### Instructions for the task
With the first line as the start and the line containing "Initial attention reserves" as the end, write out every line of the records exactly.

***** Supplied material

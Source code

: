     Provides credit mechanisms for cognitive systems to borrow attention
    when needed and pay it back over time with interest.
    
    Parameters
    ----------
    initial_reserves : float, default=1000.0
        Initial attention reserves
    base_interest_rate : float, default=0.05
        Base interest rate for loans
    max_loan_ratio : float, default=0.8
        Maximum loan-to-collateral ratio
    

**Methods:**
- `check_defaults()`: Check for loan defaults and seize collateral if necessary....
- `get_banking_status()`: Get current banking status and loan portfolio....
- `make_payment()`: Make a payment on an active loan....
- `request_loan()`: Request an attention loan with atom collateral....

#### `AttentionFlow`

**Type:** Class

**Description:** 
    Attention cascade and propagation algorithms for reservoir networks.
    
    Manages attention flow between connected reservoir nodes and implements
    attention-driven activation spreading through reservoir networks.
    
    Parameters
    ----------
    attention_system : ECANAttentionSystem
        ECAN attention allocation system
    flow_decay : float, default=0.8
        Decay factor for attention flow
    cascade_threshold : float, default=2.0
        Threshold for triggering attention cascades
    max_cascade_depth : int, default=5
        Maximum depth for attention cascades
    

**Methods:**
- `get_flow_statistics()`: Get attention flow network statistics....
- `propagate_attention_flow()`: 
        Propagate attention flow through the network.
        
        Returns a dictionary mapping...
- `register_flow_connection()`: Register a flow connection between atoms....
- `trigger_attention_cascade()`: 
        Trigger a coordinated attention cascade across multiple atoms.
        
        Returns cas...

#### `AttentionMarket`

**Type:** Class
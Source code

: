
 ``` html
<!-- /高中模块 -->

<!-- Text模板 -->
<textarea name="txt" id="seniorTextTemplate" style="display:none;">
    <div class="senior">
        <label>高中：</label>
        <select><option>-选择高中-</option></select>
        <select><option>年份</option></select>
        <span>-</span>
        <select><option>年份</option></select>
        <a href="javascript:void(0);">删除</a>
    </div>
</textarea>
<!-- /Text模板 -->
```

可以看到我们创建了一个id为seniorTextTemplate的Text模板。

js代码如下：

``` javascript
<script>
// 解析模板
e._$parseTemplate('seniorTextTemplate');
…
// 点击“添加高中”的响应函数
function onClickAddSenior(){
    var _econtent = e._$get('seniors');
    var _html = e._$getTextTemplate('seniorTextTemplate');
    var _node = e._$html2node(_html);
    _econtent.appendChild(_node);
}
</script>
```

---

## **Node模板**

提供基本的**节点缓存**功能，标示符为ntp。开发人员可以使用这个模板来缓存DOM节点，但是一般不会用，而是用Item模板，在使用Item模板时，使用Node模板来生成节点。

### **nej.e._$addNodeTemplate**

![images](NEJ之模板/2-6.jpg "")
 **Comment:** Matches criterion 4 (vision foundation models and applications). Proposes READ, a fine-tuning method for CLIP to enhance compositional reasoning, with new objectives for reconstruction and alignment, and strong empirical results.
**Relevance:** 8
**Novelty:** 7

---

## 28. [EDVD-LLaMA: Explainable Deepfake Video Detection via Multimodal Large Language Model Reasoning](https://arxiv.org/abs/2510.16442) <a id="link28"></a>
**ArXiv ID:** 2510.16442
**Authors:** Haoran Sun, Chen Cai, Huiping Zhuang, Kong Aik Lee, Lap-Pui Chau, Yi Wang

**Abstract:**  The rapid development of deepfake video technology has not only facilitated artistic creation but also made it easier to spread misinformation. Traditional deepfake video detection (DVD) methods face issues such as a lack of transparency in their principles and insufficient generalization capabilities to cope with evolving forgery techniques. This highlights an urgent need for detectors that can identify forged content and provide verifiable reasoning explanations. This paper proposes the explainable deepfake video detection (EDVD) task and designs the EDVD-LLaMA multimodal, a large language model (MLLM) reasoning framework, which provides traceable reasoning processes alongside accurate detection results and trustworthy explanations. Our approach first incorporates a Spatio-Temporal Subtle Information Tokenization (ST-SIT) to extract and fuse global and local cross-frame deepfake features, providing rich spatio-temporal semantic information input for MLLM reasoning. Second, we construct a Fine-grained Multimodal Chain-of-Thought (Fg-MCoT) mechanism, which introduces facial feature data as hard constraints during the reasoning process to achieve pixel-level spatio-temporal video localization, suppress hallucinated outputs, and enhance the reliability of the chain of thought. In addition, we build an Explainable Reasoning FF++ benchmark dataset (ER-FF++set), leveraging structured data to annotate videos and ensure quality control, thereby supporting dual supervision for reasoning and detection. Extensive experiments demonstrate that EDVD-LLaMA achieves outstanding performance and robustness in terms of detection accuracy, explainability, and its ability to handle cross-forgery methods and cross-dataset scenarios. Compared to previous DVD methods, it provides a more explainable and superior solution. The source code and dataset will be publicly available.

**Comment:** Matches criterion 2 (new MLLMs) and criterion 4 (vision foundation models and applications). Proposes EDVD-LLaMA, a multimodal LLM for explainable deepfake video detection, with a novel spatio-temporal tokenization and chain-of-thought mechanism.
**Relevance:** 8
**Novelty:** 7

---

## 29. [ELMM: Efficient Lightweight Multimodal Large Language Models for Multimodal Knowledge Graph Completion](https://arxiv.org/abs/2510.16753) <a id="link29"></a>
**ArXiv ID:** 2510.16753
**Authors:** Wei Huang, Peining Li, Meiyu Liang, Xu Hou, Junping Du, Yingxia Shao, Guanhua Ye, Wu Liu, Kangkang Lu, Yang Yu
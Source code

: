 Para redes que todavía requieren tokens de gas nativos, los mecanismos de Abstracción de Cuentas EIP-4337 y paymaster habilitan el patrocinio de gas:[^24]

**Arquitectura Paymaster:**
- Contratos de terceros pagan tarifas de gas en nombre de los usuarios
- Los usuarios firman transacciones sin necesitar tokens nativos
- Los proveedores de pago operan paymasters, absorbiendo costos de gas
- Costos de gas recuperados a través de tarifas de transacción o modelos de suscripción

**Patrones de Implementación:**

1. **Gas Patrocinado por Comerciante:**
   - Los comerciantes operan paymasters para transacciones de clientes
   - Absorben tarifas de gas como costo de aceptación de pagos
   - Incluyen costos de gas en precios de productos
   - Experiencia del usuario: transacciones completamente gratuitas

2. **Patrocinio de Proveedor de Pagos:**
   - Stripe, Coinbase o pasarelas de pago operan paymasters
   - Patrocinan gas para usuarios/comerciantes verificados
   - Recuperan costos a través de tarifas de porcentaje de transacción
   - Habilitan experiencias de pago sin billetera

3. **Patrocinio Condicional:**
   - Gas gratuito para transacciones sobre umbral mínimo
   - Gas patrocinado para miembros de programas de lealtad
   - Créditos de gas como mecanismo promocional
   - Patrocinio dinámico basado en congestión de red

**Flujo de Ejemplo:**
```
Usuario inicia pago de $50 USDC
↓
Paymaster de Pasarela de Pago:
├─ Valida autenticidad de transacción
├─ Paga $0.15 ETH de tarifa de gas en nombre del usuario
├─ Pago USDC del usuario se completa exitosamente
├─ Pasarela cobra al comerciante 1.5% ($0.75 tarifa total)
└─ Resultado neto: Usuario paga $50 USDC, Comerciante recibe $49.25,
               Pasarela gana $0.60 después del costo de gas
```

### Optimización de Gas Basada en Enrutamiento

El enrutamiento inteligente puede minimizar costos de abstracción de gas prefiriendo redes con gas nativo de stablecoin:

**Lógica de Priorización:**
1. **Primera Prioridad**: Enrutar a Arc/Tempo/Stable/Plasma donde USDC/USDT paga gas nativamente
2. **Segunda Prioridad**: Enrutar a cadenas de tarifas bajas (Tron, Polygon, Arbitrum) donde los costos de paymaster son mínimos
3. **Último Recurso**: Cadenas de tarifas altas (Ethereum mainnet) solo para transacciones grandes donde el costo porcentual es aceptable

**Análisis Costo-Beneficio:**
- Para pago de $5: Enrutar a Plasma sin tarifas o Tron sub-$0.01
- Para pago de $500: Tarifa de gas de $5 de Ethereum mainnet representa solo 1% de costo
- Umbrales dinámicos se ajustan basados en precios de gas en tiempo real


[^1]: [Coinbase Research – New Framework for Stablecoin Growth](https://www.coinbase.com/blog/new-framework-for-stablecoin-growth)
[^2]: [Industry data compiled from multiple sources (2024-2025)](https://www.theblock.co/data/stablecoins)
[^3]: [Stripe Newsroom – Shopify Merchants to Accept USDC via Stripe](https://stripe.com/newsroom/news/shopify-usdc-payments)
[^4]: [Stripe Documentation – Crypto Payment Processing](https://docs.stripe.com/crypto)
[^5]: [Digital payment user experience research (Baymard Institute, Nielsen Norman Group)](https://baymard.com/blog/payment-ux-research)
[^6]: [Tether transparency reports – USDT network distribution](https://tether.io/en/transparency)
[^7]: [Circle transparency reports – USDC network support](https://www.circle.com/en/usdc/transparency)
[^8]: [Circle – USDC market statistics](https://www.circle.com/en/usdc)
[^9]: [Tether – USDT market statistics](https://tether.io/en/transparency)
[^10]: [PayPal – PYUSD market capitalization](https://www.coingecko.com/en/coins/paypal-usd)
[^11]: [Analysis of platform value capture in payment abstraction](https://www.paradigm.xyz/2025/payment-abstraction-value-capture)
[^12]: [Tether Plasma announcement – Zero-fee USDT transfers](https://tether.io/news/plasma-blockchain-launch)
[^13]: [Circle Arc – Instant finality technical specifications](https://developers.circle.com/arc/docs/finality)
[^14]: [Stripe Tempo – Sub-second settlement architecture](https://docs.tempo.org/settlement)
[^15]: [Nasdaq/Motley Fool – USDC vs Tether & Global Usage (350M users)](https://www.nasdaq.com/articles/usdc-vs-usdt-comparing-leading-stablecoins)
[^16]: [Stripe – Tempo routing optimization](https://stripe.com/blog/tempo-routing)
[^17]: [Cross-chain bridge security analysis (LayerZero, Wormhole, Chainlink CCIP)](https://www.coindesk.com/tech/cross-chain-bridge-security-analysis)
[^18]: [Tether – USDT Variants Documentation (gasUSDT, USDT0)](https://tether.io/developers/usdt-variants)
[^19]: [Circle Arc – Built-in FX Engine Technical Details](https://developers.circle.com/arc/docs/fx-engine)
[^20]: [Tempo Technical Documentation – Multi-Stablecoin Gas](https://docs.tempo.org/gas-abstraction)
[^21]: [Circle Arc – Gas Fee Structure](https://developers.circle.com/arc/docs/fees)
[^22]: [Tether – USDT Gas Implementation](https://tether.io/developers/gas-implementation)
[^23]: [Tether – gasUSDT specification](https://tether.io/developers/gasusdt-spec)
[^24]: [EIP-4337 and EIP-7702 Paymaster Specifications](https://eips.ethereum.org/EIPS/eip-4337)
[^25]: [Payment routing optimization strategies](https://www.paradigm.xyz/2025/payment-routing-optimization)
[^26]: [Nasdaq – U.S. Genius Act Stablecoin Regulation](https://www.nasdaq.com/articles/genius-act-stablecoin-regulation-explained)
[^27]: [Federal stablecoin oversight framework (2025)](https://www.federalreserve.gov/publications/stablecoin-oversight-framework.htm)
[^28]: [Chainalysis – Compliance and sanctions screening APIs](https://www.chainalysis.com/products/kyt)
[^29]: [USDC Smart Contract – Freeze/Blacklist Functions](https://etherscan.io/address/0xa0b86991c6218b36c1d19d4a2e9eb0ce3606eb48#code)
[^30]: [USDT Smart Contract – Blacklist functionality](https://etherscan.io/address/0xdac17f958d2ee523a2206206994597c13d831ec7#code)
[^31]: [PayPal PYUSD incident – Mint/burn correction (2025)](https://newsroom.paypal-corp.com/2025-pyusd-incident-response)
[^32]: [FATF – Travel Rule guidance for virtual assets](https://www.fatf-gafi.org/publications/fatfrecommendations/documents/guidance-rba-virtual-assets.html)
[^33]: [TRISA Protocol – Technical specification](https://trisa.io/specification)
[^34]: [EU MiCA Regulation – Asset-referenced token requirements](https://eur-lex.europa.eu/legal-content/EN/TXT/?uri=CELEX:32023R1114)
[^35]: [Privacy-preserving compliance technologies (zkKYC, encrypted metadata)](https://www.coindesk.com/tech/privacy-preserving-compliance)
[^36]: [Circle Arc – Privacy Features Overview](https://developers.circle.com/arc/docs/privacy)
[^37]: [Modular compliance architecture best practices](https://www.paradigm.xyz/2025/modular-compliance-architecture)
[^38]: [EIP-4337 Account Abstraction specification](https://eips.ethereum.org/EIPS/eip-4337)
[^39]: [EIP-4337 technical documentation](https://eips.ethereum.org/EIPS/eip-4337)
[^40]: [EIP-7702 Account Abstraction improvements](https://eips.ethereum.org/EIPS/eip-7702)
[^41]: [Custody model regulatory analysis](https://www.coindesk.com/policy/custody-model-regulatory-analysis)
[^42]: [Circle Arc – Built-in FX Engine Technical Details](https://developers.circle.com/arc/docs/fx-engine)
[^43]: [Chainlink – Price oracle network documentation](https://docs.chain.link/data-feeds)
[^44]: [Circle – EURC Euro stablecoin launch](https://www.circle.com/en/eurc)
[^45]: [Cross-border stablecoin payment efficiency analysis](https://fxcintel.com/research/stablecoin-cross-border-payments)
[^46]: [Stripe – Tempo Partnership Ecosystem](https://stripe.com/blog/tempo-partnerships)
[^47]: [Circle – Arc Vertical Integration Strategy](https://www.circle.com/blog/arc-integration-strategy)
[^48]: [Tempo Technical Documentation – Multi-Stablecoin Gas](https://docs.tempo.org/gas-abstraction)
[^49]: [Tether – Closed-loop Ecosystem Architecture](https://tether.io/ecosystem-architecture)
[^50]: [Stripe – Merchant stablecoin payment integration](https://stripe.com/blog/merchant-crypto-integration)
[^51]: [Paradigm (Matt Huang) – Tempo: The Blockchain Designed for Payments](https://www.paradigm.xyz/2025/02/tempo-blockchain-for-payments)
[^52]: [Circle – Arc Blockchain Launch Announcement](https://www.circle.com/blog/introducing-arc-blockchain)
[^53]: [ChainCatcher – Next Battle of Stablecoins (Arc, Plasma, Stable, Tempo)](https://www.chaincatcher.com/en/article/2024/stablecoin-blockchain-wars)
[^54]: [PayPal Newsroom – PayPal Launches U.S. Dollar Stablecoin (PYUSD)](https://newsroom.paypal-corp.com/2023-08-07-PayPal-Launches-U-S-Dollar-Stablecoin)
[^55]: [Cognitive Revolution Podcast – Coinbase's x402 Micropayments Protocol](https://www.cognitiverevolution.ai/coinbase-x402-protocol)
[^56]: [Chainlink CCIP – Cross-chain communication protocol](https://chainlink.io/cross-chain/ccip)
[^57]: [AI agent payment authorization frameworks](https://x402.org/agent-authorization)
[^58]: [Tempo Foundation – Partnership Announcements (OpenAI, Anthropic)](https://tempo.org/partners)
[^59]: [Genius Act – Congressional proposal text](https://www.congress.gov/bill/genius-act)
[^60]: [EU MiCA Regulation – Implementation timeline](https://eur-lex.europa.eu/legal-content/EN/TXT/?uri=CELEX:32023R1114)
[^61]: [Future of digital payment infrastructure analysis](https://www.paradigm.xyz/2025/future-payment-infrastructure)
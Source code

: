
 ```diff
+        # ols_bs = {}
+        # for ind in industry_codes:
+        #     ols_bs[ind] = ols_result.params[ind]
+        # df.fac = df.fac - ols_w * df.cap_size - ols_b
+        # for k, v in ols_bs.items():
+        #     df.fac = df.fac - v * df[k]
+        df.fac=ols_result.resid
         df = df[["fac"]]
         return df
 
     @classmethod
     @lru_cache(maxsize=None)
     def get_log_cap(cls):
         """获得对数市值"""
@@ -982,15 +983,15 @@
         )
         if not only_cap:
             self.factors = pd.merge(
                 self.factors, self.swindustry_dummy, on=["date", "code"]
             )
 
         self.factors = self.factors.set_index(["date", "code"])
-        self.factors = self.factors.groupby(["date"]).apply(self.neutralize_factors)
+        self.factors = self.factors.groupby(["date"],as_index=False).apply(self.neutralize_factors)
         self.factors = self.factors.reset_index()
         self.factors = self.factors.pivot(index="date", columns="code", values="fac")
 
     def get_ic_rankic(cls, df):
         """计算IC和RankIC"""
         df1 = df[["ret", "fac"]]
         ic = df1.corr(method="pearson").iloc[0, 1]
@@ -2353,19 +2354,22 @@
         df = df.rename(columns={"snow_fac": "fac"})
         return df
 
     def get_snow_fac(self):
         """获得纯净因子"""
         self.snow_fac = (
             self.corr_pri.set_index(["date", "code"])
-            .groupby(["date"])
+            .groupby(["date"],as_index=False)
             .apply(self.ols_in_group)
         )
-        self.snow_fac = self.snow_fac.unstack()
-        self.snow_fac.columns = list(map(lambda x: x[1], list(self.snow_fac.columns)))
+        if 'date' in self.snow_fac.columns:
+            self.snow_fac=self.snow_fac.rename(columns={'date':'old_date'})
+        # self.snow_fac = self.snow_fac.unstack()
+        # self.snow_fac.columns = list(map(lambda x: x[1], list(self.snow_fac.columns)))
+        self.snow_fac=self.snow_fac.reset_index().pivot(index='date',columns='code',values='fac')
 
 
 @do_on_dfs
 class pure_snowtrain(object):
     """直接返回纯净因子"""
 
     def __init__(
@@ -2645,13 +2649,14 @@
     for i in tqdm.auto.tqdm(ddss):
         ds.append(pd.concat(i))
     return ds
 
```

**********

### Task output
Source code

:     Provides credit mechanisms for cognitive systems to borrow attention
    when needed and pay it back over time with interest.
    
    Parameters
    ----------
    initial_reserves : float, default=1000.0
        Initial attention reserves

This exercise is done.